**Task item**:
The required output is the stretch from the line containing "The reader will" through the line containing "as an important" in the records below, unaltered and with no pictures.

==*==

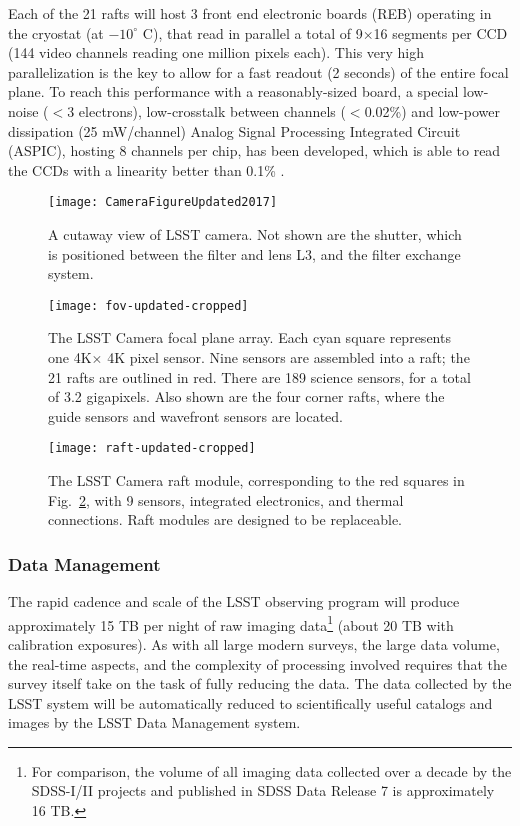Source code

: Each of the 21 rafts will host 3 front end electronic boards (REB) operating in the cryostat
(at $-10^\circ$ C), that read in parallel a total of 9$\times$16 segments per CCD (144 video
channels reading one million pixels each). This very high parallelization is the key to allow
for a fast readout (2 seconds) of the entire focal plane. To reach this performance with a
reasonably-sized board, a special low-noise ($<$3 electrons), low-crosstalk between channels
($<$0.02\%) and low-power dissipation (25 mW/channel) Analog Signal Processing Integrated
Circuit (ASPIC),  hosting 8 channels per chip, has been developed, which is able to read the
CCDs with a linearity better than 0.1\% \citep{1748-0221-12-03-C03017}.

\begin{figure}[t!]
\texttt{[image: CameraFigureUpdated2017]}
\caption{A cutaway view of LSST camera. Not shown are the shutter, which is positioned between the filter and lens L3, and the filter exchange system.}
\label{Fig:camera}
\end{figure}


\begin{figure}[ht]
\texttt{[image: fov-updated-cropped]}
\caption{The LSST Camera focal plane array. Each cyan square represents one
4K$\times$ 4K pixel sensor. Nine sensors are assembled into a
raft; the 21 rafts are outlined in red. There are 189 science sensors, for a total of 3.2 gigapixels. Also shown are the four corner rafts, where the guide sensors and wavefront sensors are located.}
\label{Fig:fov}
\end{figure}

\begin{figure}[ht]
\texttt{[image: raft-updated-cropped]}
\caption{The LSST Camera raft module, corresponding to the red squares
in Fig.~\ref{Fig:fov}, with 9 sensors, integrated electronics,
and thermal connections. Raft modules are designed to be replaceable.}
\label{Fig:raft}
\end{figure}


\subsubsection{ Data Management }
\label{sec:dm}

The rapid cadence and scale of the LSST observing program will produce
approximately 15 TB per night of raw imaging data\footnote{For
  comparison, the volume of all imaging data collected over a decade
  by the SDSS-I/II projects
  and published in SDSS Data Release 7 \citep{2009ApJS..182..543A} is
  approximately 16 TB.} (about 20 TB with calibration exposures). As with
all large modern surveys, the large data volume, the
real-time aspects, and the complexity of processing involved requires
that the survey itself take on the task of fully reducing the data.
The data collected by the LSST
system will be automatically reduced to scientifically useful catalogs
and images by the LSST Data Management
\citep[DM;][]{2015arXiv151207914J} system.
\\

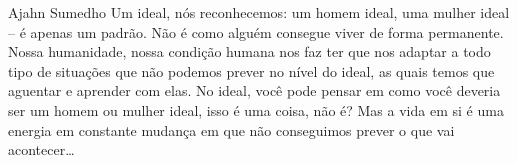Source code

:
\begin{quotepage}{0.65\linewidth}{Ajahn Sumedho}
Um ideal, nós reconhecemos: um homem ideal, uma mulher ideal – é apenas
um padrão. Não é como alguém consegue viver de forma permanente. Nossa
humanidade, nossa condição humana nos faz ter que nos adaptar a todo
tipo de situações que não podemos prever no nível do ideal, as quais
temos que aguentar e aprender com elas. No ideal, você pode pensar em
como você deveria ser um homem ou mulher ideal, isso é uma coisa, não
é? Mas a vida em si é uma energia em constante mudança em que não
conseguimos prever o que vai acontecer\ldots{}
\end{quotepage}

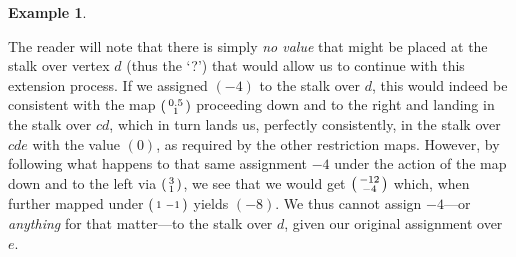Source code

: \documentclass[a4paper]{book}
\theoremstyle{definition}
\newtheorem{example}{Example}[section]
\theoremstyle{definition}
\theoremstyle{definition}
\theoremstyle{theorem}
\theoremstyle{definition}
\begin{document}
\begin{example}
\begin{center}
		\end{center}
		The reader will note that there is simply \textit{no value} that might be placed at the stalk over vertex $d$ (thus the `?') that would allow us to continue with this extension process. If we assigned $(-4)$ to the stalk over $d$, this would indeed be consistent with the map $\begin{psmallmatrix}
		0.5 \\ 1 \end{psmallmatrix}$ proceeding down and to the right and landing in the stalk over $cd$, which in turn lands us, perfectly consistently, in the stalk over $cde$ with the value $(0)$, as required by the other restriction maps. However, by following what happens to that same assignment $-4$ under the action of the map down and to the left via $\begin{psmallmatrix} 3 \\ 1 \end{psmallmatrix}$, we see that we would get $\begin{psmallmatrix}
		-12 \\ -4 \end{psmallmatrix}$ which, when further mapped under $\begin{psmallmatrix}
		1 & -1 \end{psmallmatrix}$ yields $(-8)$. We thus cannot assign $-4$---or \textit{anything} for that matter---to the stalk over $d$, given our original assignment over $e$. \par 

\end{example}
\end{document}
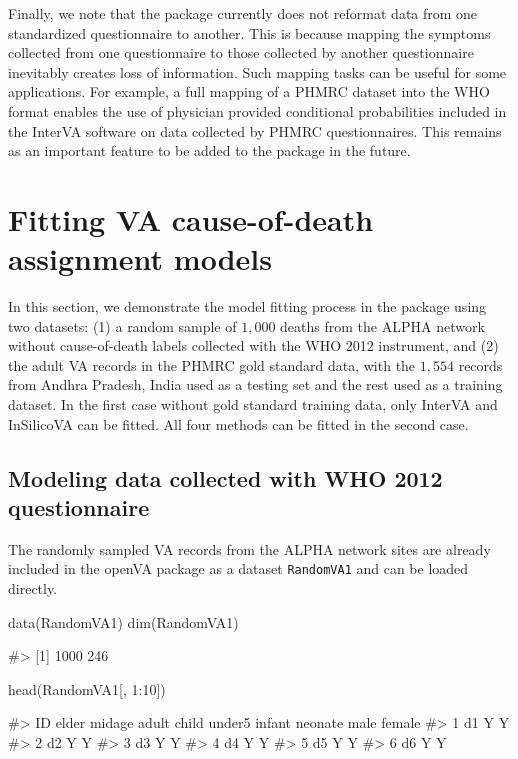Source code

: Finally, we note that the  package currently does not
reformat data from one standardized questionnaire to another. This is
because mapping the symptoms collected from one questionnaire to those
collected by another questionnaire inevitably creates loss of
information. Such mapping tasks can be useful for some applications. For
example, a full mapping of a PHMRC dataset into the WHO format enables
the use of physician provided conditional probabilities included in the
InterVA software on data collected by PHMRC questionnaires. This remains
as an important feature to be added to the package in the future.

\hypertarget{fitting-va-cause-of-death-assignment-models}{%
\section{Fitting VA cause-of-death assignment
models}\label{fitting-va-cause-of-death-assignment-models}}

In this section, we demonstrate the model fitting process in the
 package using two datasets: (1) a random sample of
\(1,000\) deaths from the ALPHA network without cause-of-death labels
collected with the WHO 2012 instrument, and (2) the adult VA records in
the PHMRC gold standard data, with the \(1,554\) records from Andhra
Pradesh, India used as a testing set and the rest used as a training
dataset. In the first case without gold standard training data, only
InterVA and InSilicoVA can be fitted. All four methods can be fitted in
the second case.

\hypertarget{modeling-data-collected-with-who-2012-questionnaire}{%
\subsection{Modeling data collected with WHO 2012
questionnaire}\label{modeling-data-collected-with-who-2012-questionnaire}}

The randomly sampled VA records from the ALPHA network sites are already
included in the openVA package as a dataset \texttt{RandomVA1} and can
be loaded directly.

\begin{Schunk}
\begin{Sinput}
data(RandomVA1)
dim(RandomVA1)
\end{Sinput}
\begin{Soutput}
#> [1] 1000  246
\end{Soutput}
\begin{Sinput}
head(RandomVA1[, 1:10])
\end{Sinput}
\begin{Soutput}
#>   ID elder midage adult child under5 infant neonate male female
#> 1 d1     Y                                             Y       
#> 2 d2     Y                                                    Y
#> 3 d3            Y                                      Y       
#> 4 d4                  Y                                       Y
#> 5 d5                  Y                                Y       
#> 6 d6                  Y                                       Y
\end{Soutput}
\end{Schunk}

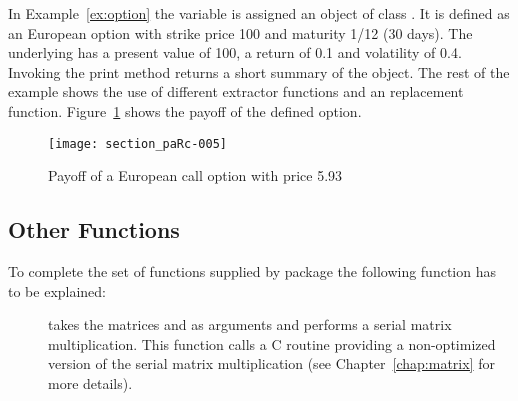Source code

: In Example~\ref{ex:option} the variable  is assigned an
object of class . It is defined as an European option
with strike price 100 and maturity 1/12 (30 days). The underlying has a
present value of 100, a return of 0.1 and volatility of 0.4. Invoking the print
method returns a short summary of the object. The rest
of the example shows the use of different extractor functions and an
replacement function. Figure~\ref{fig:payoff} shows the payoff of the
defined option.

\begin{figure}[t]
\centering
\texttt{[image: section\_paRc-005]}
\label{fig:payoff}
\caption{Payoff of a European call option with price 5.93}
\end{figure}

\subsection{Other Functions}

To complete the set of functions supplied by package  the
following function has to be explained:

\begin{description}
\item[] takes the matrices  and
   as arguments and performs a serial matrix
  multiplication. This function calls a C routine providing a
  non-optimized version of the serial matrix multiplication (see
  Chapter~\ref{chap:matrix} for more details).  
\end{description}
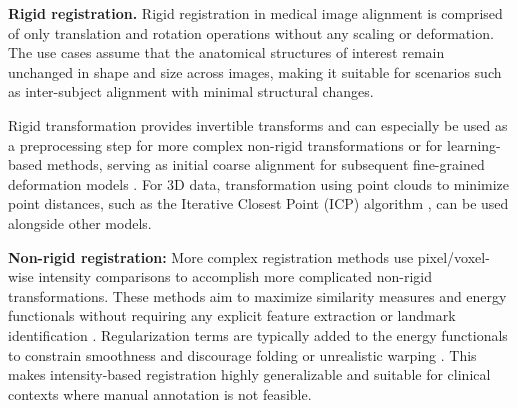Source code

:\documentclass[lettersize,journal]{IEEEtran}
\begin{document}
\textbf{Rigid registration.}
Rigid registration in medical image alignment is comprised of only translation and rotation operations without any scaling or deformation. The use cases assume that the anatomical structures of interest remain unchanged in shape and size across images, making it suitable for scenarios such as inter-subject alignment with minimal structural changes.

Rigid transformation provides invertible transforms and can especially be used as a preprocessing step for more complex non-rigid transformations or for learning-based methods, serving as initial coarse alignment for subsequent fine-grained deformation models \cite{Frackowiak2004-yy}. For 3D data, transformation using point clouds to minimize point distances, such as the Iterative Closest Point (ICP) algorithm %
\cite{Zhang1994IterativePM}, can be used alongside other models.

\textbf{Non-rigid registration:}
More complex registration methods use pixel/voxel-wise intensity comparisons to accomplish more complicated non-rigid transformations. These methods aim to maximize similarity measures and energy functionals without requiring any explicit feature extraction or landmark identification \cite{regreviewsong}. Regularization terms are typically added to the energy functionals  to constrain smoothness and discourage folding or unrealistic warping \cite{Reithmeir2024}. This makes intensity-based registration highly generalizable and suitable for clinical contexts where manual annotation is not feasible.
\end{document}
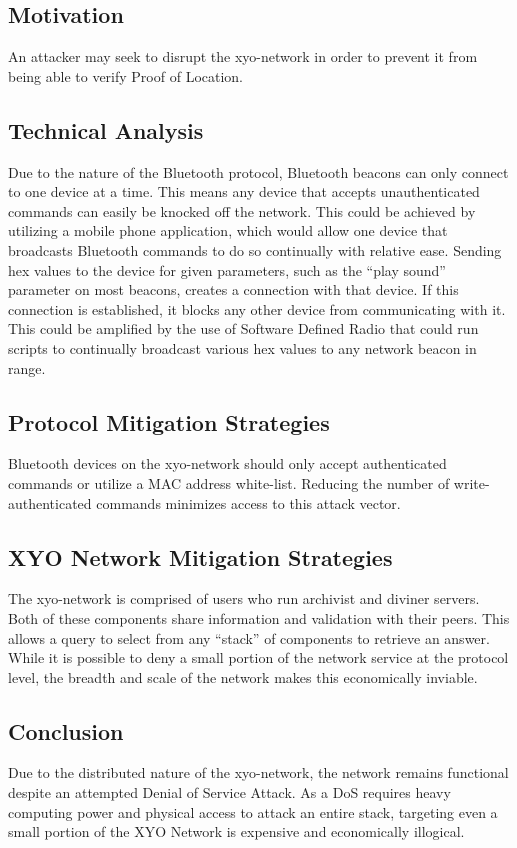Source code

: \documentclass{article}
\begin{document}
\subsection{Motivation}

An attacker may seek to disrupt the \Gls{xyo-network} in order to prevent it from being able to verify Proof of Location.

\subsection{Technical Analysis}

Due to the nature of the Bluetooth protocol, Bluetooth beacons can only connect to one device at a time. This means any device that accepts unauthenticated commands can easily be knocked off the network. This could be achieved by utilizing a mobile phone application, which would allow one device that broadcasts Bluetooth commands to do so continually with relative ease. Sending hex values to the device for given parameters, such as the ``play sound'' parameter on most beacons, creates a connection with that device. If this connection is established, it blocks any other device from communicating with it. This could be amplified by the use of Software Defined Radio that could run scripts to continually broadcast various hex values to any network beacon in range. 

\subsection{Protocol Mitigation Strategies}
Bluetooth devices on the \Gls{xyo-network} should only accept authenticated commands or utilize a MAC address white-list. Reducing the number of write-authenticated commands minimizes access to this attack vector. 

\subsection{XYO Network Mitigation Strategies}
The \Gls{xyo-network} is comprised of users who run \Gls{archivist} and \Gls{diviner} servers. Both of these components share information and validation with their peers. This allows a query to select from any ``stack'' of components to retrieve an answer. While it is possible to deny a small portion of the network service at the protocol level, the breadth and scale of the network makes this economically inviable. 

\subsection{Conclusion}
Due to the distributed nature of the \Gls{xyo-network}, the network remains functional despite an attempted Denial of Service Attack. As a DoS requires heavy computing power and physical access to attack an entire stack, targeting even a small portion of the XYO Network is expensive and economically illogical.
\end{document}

==*==

**Solution to this exercise**:
		The reader will note that there is simply \textit{no value} that might be placed at the stalk over vertex $d$ (thus the `?') that would allow us to continue with this extension process. If we assigned $(-4)$ to the stalk over $d$, this would indeed be consistent with the map $\begin{psmallmatrix}
		0.5 \\ 1 \end{psmallmatrix}$ proceeding down and to the right and landing in the stalk over $cd$, which in turn lands us, perfectly consistently, in the stalk over $cde$ with the value $(0)$, as required by the other restriction maps. However, by following what happens to that same assignment $-4$ under the action of the map down and to the left via $\begin{psmallmatrix} 3 \\ 1 \end{psmallmatrix}$, we see that we would get $\begin{psmallmatrix}
		-12 \\ -4 \end{psmallmatrix}$ which, when further mapped under $\begin{psmallmatrix}
		1 & -1 \end{psmallmatrix}$ yields $(-8)$. We thus cannot assign $-4$---or \textit{anything} for that matter---to the stalk over $d$, given our original assignment over $e$. \par 

\end{example}
\end{document}
Source code

: Finally, we note that the  package currently does not
reformat data from one standardized questionnaire to another. This is
because mapping the symptoms collected from one questionnaire to those
collected by another questionnaire inevitably creates loss of
information. Such mapping tasks can be useful for some applications. For
example, a full mapping of a PHMRC dataset into the WHO format enables
the use of physician provided conditional probabilities included in the
InterVA software on data collected by PHMRC questionnaires. This remains
as an important feature to be added to the package in the future.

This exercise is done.